Which files does not reduce its size after compression

Question

I have written a java program for compression. I have compressed some text file. The file size after compression reduced. But when I tried to compress PDF file. I dinot see any change in file size after compression.

So I want to know what other files will not reduce its size after compression.

Thanks Sunil Kumar Sahoo

score 12 · Answer 1 · answered Jul 16 '09 at 08:56

File compression works by removing redundancy. Therefore, files that contain little redundancy compress badly or not at all.

The kind of files with no redundancy that you're most likely to encounter is files that have already been compressed.
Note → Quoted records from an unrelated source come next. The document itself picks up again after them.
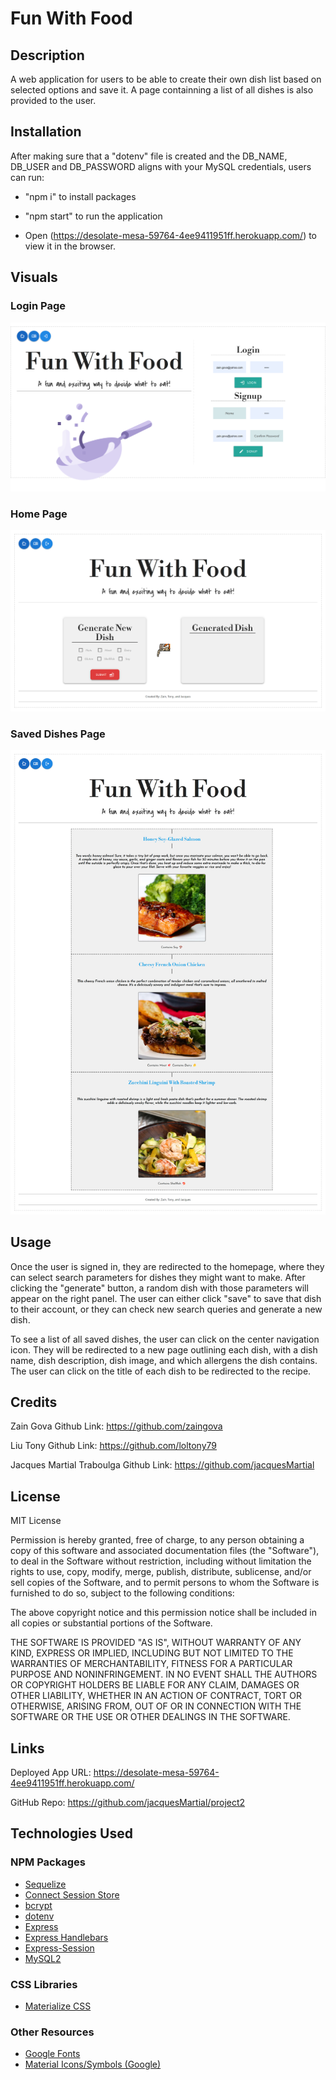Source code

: # Fun With Food

## Description

A web application for users to be able to create their own dish list based on selected options and save it. A page containning a list of all dishes is also provided to the user.

## Installation

After making sure that a "dotenv" file is created and the DB_NAME, DB_USER and DB_PASSWORD aligns with your MySQL credentials, users can run:

- "npm i" to install packages

- "npm start" to run the application

- Open (https://desolate-mesa-59764-4ee9411951ff.herokuapp.com/) to view it in the browser.

## Visuals

### Login Page

![login](./public/assets/readme/login.png)

### Home Page

![home](./public/assets/readme/home.png)

### Saved Dishes Page

![saved](./public/assets/readme/saved.png)

## Usage

Once the user is signed in, they are redirected to the homepage, where they can select search parameters for dishes they might want to make. After clicking the "generate" button, a random dish with those parameters will appear on the right panel. The user can either click "save" to save that dish to their account, or they can check new search queries and generate a new dish.

To see a list of all saved dishes, the user can click on the center navigation icon. They will be redirected to a new page outlining each dish, with a dish name, dish description, dish image, and which allergens the dish contains. The user can click on the title of each dish to be redirected to the recipe.

## Credits

Zain Gova Github Link: https://github.com/zaingova

Liu Tony Github Link: https://github.com/loltony79

Jacques Martial Traboulga Github Link: https://github.com/jacquesMartial

## License

MIT License

Permission is hereby granted, free of charge, to any person obtaining a copy of this software and associated documentation files (the "Software"), to deal in the Software without restriction, including without limitation the rights to use, copy, modify, merge, publish, distribute, sublicense, and/or sell copies of the Software, and to permit persons to whom the Software is furnished to do so, subject to the following conditions:

The above copyright notice and this permission notice shall be included in all copies or substantial portions of the Software.

THE SOFTWARE IS PROVIDED "AS IS", WITHOUT WARRANTY OF ANY KIND, EXPRESS OR IMPLIED, INCLUDING BUT NOT LIMITED TO THE WARRANTIES OF MERCHANTABILITY, FITNESS FOR A PARTICULAR PURPOSE AND NONINFRINGEMENT. IN NO EVENT SHALL THE AUTHORS OR COPYRIGHT HOLDERS BE LIABLE FOR ANY CLAIM, DAMAGES OR OTHER LIABILITY, WHETHER IN AN ACTION OF CONTRACT, TORT OR OTHERWISE, ARISING FROM, OUT OF OR IN CONNECTION WITH THE SOFTWARE OR THE USE OR OTHER DEALINGS IN THE SOFTWARE.

## Links

Deployed App URL: https://desolate-mesa-59764-4ee9411951ff.herokuapp.com/

GitHub Repo: https://github.com/jacquesMartial/project2

## Technologies Used

### NPM Packages

- [Sequelize](https://www.npmjs.com/package/sequelize)
- [Connect Session Store](https://www.npmjs.com/package/connect-session-sequelize)
- [bcrypt](https://www.npmjs.com/package/bcrypt)
- [dotenv](https://www.npmjs.com/package/dotenv)
- [Express](https://www.npmjs.com/package/express)
- [Express Handlebars](https://www.npmjs.com/package/express-handlebars)
- [Express-Session](https://www.npmjs.com/package/express-session)
- [MySQL2](https://www.npmjs.com/package/mysql2)

### CSS Libraries

- [Materialize CSS](https://materializecss.com/)

### Other Resources

- [Google Fonts](https://fonts.google.com/)
- [Material Icons/Symbols (Google)](https://fonts.google.com/icons)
In the case of PDF, that would specifically be PDFs that consist mainly of images which are themselves in a compressed image format like JPEG.
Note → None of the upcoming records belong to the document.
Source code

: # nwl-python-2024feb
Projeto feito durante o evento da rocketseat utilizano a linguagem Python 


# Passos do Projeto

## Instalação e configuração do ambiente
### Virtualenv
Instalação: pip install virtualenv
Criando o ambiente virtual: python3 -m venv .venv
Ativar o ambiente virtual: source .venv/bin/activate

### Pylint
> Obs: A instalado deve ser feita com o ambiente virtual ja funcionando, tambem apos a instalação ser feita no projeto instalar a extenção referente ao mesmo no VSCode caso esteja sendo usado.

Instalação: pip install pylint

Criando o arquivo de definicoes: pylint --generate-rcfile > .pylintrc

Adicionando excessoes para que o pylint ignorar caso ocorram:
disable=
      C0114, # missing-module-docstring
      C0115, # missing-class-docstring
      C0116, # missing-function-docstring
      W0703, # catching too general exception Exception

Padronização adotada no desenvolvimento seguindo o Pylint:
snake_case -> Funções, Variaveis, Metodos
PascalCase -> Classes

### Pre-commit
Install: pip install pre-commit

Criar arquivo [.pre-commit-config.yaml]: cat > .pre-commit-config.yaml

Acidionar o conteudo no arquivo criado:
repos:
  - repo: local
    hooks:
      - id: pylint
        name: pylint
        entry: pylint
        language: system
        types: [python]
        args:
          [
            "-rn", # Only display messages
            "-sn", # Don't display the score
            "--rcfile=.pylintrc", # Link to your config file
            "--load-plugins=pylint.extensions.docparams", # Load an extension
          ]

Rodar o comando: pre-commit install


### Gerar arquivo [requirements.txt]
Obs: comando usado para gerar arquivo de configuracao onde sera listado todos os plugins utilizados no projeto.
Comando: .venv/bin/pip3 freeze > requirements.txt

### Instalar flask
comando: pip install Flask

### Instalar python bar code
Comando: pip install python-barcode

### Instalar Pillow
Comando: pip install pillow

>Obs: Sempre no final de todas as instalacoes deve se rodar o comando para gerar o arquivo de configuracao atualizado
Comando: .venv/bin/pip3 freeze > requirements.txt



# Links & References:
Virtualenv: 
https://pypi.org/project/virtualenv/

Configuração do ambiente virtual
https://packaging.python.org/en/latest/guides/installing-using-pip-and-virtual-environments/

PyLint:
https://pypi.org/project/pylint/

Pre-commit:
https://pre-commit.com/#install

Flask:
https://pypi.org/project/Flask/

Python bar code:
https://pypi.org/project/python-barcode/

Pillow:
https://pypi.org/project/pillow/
score 6 · Answer 2 · answered Jul 16 '09 at 08:55

6

jpeg/gif/avi/mpeg/mp3 and already compressed files wont change much after compression. You may see a small decrease in filesize.
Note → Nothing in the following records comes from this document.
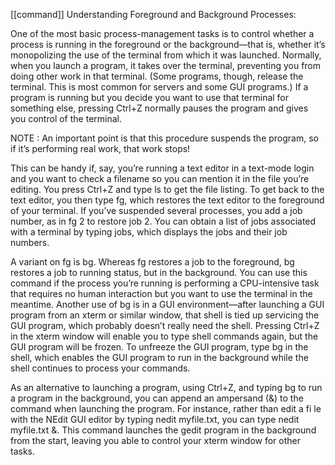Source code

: [[command]]
Understanding Foreground and Background Processes:

One of the most basic process-management tasks is to control whether a process is running in the foreground or the background—that is, whether it’s monopolizing the use of the terminal from which it was launched. Normally, when you launch a program, it takes over the terminal, preventing you from doing other work in that terminal. (Some programs, though, release the terminal. This is most common for servers and some GUI programs.) If a program is running but you decide you want to use that terminal for something else, pressing Ctrl+Z normally pauses the program and gives you control of the terminal. 

NOTE : An important point is that this procedure suspends the program, so if it’s performing real work, that work stops!

 This can be handy if, say, you’re running a text editor in a text-mode login and you want to check a filename so you can mention it in the file you’re editing. You press Ctrl+Z and type ls to get the file listing. To get back to the text editor, you then type fg, which restores the text editor to the foreground of your terminal. If you’ve suspended several processes, you add a job number, as in fg 2 to restore job 2. You can obtain a list of jobs associated with a terminal by typing jobs, which displays the jobs and their job numbers.

A variant on fg is bg. Whereas fg restores a job to the foreground, bg restores a job to running status, but in the background. You can use this command if the process you’re running is performing a CPU-intensive task that requires no human interaction but you want to use the terminal in the meantime. Another use of bg is in a GUI environment—after launching a GUI program from an xterm or similar window, that shell is tied up servicing the GUI program, which probably doesn’t really need the shell. Pressing Ctrl+Z in the xterm window will enable you to type shell commands again, but the GUI program will be frozen. To unfreeze the GUI program, type bg in the shell, which enables the GUI program to run in the background while the shell continues to process your commands.

As an alternative to launching a program, using Ctrl+Z, and typing bg to run a program in the background, you can append an ampersand (&) to the command when launching the program. For instance, rather than edit a fi le with the NEdit GUI editor by typing nedit myfile.txt, you can type nedit myfile.txt &. This command launches the gedit program in the background from the start, leaving you able to control your xterm window for other tasks.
answered Jul 16 '09 at 08:55

waqasahmed

3,555
6
32
52

score 5 · Answer 3 · answered Jul 16 '09 at 08:55

5

Compressed files will not reduce their size after compression.

answered Jul 16 '09 at 08:55

stefanw

10,456
3
36
34

5

That may not hold true, depending on the algorithms used. – Michael Foukarakis Sep 15 '09 at 10:23

score 4 · Answer 4 · answered Jun 23 '14 at 20:48

Five years later, I have at least some real statistics to show of this.

I've generated 17439 multi-page pdf-files with PrinceXML that totals 4858 Mb. A zip -r archive pdf_folder gives me an archive.zip that is 4542 Mb. That's 93.5% of the original size, so not worth it to save space.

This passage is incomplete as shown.